Social Workers across the country are fighting for dignity and respect on the job. –Senator Bernie Sanders.

1. We believe that all social work students should be paid for their internships.

2. We believe that paid internships will free students from financial hardship.

3. We believe that paid internships will make social work education more inclusive and accessible, reducing the barriers to obtaining social work employment. This, in turn, will make the social work profession more socioeconomically and racially diverse.

4. We believe that securing paid internships for all social work students across the U.S. is tied to struggles for racial, economic, and gender justice, particularly those led by labor movements. As such, we strive to act in solidarity with all oppressed workers fighting for dignity and better working conditions. 

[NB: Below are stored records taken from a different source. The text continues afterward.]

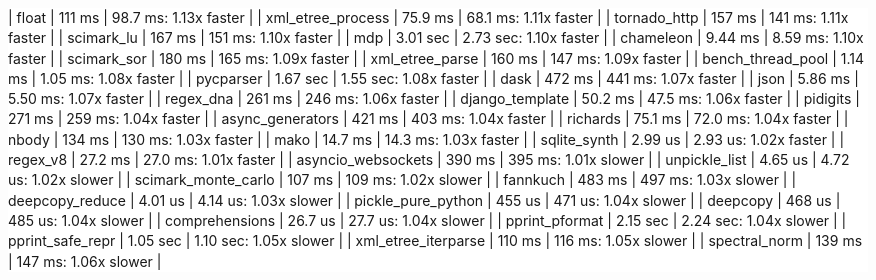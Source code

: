 | float                    | 111 ms                                                       | 98.7 ms: 1.13x faster                                                               |
| xml_etree_process        | 75.9 ms                                                      | 68.1 ms: 1.11x faster                                                               |
| tornado_http             | 157 ms                                                       | 141 ms: 1.11x faster                                                                |
| scimark_lu               | 167 ms                                                       | 151 ms: 1.10x faster                                                                |
| mdp                      | 3.01 sec                                                     | 2.73 sec: 1.10x faster                                                              |
| chameleon                | 9.44 ms                                                      | 8.59 ms: 1.10x faster                                                               |
| scimark_sor              | 180 ms                                                       | 165 ms: 1.09x faster                                                                |
| xml_etree_parse          | 160 ms                                                       | 147 ms: 1.09x faster                                                                |
| bench_thread_pool        | 1.14 ms                                                      | 1.05 ms: 1.08x faster                                                               |
| pycparser                | 1.67 sec                                                     | 1.55 sec: 1.08x faster                                                              |
| dask                     | 472 ms                                                       | 441 ms: 1.07x faster                                                                |
| json                     | 5.86 ms                                                      | 5.50 ms: 1.07x faster                                                               |
| regex_dna                | 261 ms                                                       | 246 ms: 1.06x faster                                                                |
| django_template          | 50.2 ms                                                      | 47.5 ms: 1.06x faster                                                               |
| pidigits                 | 271 ms                                                       | 259 ms: 1.04x faster                                                                |
| async_generators         | 421 ms                                                       | 403 ms: 1.04x faster                                                                |
| richards                 | 75.1 ms                                                      | 72.0 ms: 1.04x faster                                                               |
| nbody                    | 134 ms                                                       | 130 ms: 1.03x faster                                                                |
| mako                     | 14.7 ms                                                      | 14.3 ms: 1.03x faster                                                               |
| sqlite_synth             | 2.99 us                                                      | 2.93 us: 1.02x faster                                                               |
| regex_v8                 | 27.2 ms                                                      | 27.0 ms: 1.01x faster                                                               |
| asyncio_websockets       | 390 ms                                                       | 395 ms: 1.01x slower                                                                |
| unpickle_list            | 4.65 us                                                      | 4.72 us: 1.02x slower                                                               |
| scimark_monte_carlo      | 107 ms                                                       | 109 ms: 1.02x slower                                                                |
| fannkuch                 | 483 ms                                                       | 497 ms: 1.03x slower                                                                |
| deepcopy_reduce          | 4.01 us                                                      | 4.14 us: 1.03x slower                                                               |
| pickle_pure_python       | 455 us                                                       | 471 us: 1.04x slower                                                                |
| deepcopy                 | 468 us                                                       | 485 us: 1.04x slower                                                                |
| comprehensions           | 26.7 us                                                      | 27.7 us: 1.04x slower                                                               |
| pprint_pformat           | 2.15 sec                                                     | 2.24 sec: 1.04x slower                                                              |
| pprint_safe_repr         | 1.05 sec                                                     | 1.10 sec: 1.05x slower                                                              |
| xml_etree_iterparse      | 110 ms                                                       | 116 ms: 1.05x slower                                                                |
| spectral_norm            | 139 ms                                                       | 147 ms: 1.06x slower                                                                |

5. We believe that the contributions of social work students are essential to our internship sites. Many student interns do the exact same or similar tasks as those performed by their sites’ paid staff; some internship sites could not function without them.

6. We believe that paying all social work students for their internships will be an historic investment in care work, which is a type of feminized and racialized work that employers often undervalue.

7. We recognize that underinvestment in care work affects many of our internship sites, too. So we will secure payment for all internships through a combination of university, local, state, and federal funding, and through policy change within legislatures and the CSWE.

8. We celebrate that every student body’s path to paid internships will be unique.

9. We act in solidarity with students at all degree levels and in other disciplines. We encourage them to join us in demanding paid internships.

10. We believe that winning paid internships is an important step toward solving the problems endemic to the profession of social work. It is the beginning, not the end, of holding the social work profession accountable to its stated values of racial, economic, and gender justice.